• Factor IX, also known as Christmas Factor, is a 52 kDa zymogen of plasma serine proteases that initiates coagulation through activation by Tissue Factor (TF) and Factor VIIa. The activated form of Factor IX, known as Factor IXa, further activates an intrinsic activation complex that consists of factor X and factor VIIIa in the presence of Ca2+, and phospholipids. Mutations that cause a deficiency in Factor IX lead to x-linked hemophilia B, whereas overproduction of Factor IX has been shown to be a risk factor in venous thromboembolism (VTE). B-hFIX/F8 KO mice serve as a suitable preclinical model for hemophilia research.

Targeting strategy:

• The exons 3~8 of mouse F9 gene were replaced by full length human F9 exons 1~8 in  B-hFIX mice. The 3’UTR region of the mouse gene are replaced by 3’UTR region of human gene. The promoter, 5'UTR also use human sequences. The exons 16~20 of mouse F8 gene were knocked out, there by F8 protein was not expressed in B-hFIX/F8 KO mice anymore.

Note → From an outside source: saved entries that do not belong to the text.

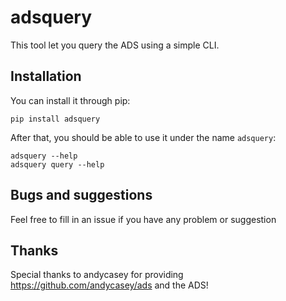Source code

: # adsquery

This tool let you query the ADS using a simple CLI.

## Installation
You can install it through pip:
```
pip install adsquery
```

After that, you should be able to use it under the name `adsquery`:
```
adsquery --help
adsquery query --help
```

## Bugs and suggestions
Feel free to fill in an issue if you have any problem or suggestion

## Thanks
Special thanks to andycasey for providing https://github.com/andycasey/ads and the ADS!

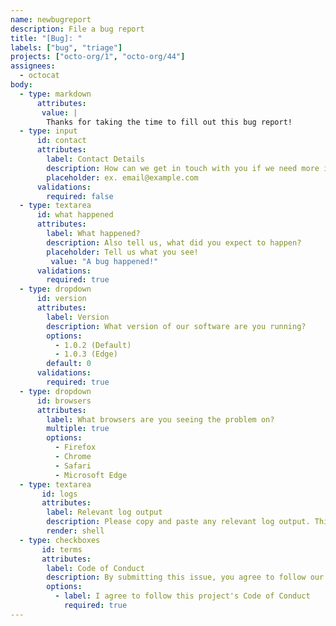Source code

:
 ```yaml
---
name: newbugreport
description: File a bug report
title: "[Bug]: "
labels: ["bug", "triage"]
projects: ["octo-org/1", "octo-org/44"]
assignees: 
  - octocat
body: 
  - type: markdown
      attributes:
       value: |
        Thanks for taking the time to fill out this bug report!
  - type: input
      id: contact
      attributes:
        label: Contact Details
        description: How can we get in touch with you if we need more info? 
        placeholder: ex. email@example.com
      validations:
        required: false
  - type: textarea
      id: what happened
      attributes:
        label: What happened?
        description: Also tell us, what did you expect to happen? 
        placeholder: Tell us what you see!
         value: "A bug happened!"
      validations:
        required: true
  - type: dropdown
      id: version
      attributes:
        label: Version
        description: What version of our software are you running?
        options:
          - 1.0.2 (Default)
          - 1.0.3 (Edge)
        default: 0
      validations:
        required: true
  - type: dropdown
      id: browsers
      attributes:
        label: What browsers are you seeing the problem on?
        multiple: true
        options:
          - Firefox
          - Chrome
          - Safari
          - Microsoft Edge
  - type: textarea
       id: logs
       attributes:
        label: Relevant log output
        description: Please copy and paste any relevant log output. This will be automatically formatted into code, so no need for backticks.
        render: shell
  - type: checkboxes
       id: terms
       attributes:
        label: Code of Conduct
        description: By submitting this issue, you agree to follow our [Code of Conduct] (https://example.com)
        options:
          - label: I agree to follow this project's Code of Conduct 
            required: true
---
```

Protein expression analysis：

• Human FIX was exclusively detectable in homozygous B-hFIX/F8 KO mice by ELISA.

mRNA expression analysis:

• Mouse F9 and F8 mRNA was only detectable in wild-type C57BL/6JNifdc mice. Human F9 mRNA was only detectable in homozygous B-hFIX/F8 KO mice.

Functional Analysis:

• No significant differences were observed in APTT (A), TT (B), or PT (C) values between homozygous B-hFIX mice and wild-type mice. However, homozygous B-hFIX/F8 KO mice exhibited a significantly prolonged APTT (A) compared to the homozygous B-hFIX mice, while their TT (B) and PT (C) values showed no significant changes.

Gene targeting strategy for B-hFIX/F8 KO mice.

• The exons 3~8 of mouse F9 gene were replaced by full length human F9 exons 1~8 in  B-hFIX mice.
• The 3’UTR region of the mouse gene are replaced by 3’UTR region of human gene. The promoter, 5'UTR also use human sequences.
• The exons 16~20 of mouse F8 gene were knocked out, there by F8 protein was not expressed in B-hFIX/F8 KO mice anymore.

Strain specific FIX expression analysis in wild-type C57BL/6JNifdc mice and homozygous B-hFIX/F8 KO mice by ELISA. Plasma was collected from wild-type C57BL/6JNifdc mice (+/Y) and homozygous B-hFIX/F8 KO mice (H/Y, -/Y) (n=6, male, 8-week-old). Protein expression level of FIX was analyzed by ELISA (Abcam, ab108831). Human FIX was exclusively detectable in homozygous B-hFIX/F8 KO mice. Values are expressed as mean ± SEM.

Strain specific analysis of F8 and F9 mRNA expression in wild-type C57BL/6JNifdc mice and B-hFIX/F8 KO mice by RT-PCR. Liver mRNA were isolated from wild-type C57BL/6JNifdc mice (+/Y) and homozygous B-hFIX/F8 KO mice (H/Y, -/Y), then cDNA libraries were synthesized by reverse transcription, followed by PCR with mouse or human F9 primers and mouse F8 primer. Mouse F8 and F9 was detectable only in wild-type mice. Human F9 mRNA was detectable only in homozygous B-hFIX/F8 KO mice but not in wild-type mice.

Blood coagulation analysis in wild-type C57BL/6JNifdc mice, homozygous B-hFIX mice and homozygous B-hFIX/F8 KO mice. Plasma was collected from wild-type C57BL/6JNifdc mice (+/Y), homozygous B-hFIX mice (H/Y) and homozygous B-hFIX/F8 KO mice (H/Y, -/Y) (male, 8-week-old, n=6). No significant differences were observed in APTT (A), TT (B), or PT (C) values between homozygous B-hFIX mice and wild-type mice. However, homozygous B-hFIX/F8 KO mice exhibited a significantly prolonged APTT (A) compared to the homozygous B-hFIX mice, while their TT (B) and PT (C) values showed no significant changes. APTT: activated partial thromboplastin time, TT: Thrombin time, PT: prothrombin time. Values are expressed as mean ± SEM. Significance was determined by Ordinary one-way ANOVA, ns: non-significant, *p < 0.05, **p< 0.01, ***p < 0.001.